In other research, Dr. Reynolds is looking for contaminants in both water sources and in the home. In the water study, she is evaluating the risk of tap water by analyzing the types of disease-causing organisms captured in the filters of household purification devices.

Dr. Reynolds’ research projects include multidisciplinary partnerships with academic researchers, hospital infection control experts and industry to develop and evaluate novel interventions for preventing health-care acquired infections. Such infections are the nation’s fourth-leading cause of death, impacting 1.7 million patients annually and resulting in about 100,000 deaths. Through improved environmental cleaning and hygiene, many of these infections could be prevented.  

As director of the Environment, Exposure Science and Risk Assessment Center at the UA Zuckerman College of Public Health, Dr. Reynolds hopes her research yields information people will use to reduce their risk of illness. 
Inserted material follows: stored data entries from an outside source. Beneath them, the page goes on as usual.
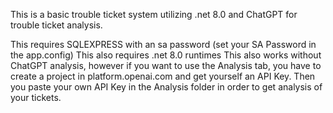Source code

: This is a basic trouble ticket system utilizing .net 8.0 and ChatGPT for trouble ticket analysis. 

This requires SQLEXPRESS with an sa password (set your SA Password in the app.config)
This also requires .net 8.0 runtimes
This also works without ChatGPT analysis, however if you want to use the Analysis tab, you have to create a project in platform.openai.com and get yourself an API Key. Then you paste your own API Key in the Analysis folder in order to get analysis of your tickets. 
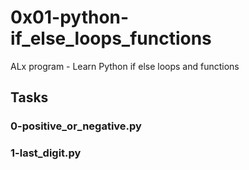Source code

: # 0x01-python-if_else_loops_functions
ALx program - Learn Python if else loops and functions
## Tasks
### 0-positive_or_negative.py
### 1-last_digit.py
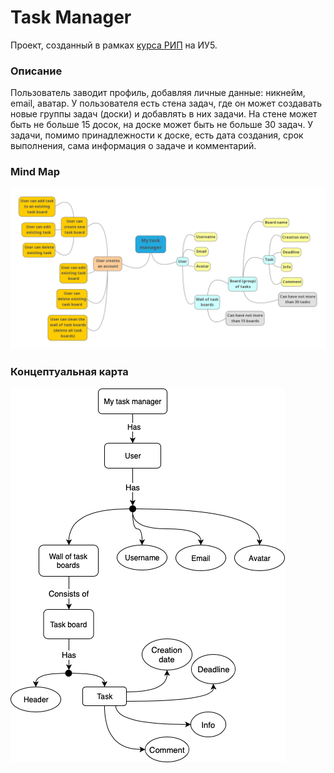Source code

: Task Manager
=====================
Проект, созданный в рамках [курса РИП](https://github.com/iu5team/iu5web-fall-2019) на ИУ5.

### Описание
Пользователь заводит профиль, добавляя личные данные: никнейм, email, аватар. У пользователя есть стена задач, где он может создавать новые группы задач (доски) и добавлять в них задачи. На стене может быть не больше 15 досок, на доске может быть не больше 30 задач. У задачи, помимо принадлежности к доске, есть дата создания, срок выполнения, сама информация о задаче и комментарий.

### Mind Map

![Alt text](docs/img/MindMap.png)

### Концептуальная карта

![Alt text](docs/img/ConceptMap.png)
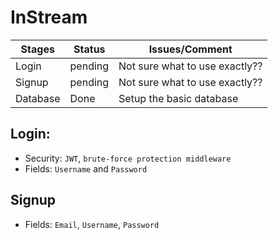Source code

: # InStream

Stages           | Status | Issues/Comment
---------------- | -------------- | -------------- 
Login            | pending       | Not sure what to use exactly??
Signup           | pending     | Not sure what to use exactly??
Database         | Done | Setup the basic database 

## Login:
- Security: `JWT`, `brute-force protection middleware`
- Fields: `Username` and `Password`

## Signup
- Fields: `Email`, `Username`, `Password`
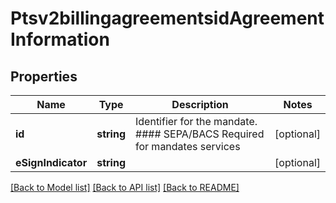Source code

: # Ptsv2billingagreementsidAgreementInformation

## Properties
Name | Type | Description | Notes
------------ | ------------- | ------------- | -------------
**id** | **string** | Identifier for the mandate. #### SEPA/BACS Required for mandates services | [optional] 
**eSignIndicator** | **string** |  | [optional] 

[[Back to Model list]](../README.md#documentation-for-models) [[Back to API list]](../README.md#documentation-for-api-endpoints) [[Back to README]](../README.md)


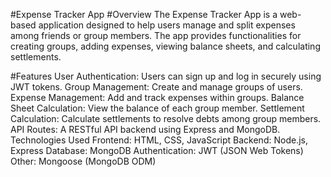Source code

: #Expense Tracker App
#Overview
The Expense Tracker App is a web-based application designed to help users manage and split expenses among friends or group members. The app provides functionalities for creating groups, adding expenses, viewing balance sheets, and calculating settlements.

#Features
User Authentication: Users can sign up and log in securely using JWT tokens.
Group Management: Create and manage groups of users.
Expense Management: Add and track expenses within groups.
Balance Sheet Calculation: View the balance of each group member.
Settlement Calculation: Calculate settlements to resolve debts among group members.
API Routes: A RESTful API backend using Express and MongoDB.
Technologies Used
Frontend: HTML, CSS, JavaScript
Backend: Node.js, Express
Database: MongoDB
Authentication: JWT (JSON Web Tokens)
Other: Mongoose (MongoDB ODM)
"From a scientist's point of view, we can continue to develop and improve methods to identify and control hazards, but that information only goes so far if the public doesn't actively participate in reducing their exposure,” she said.

Dr. Reynolds received her doctorate from the University of Arizona in agriculture and life sciences in the Department of Soil, Water and Environmental Science and a master's degree from the University of South Florida in the Department of Environmental and Occupational Health. She   has worked at the UA since 1987 as a research technician, research fellow and an assistant research scientist.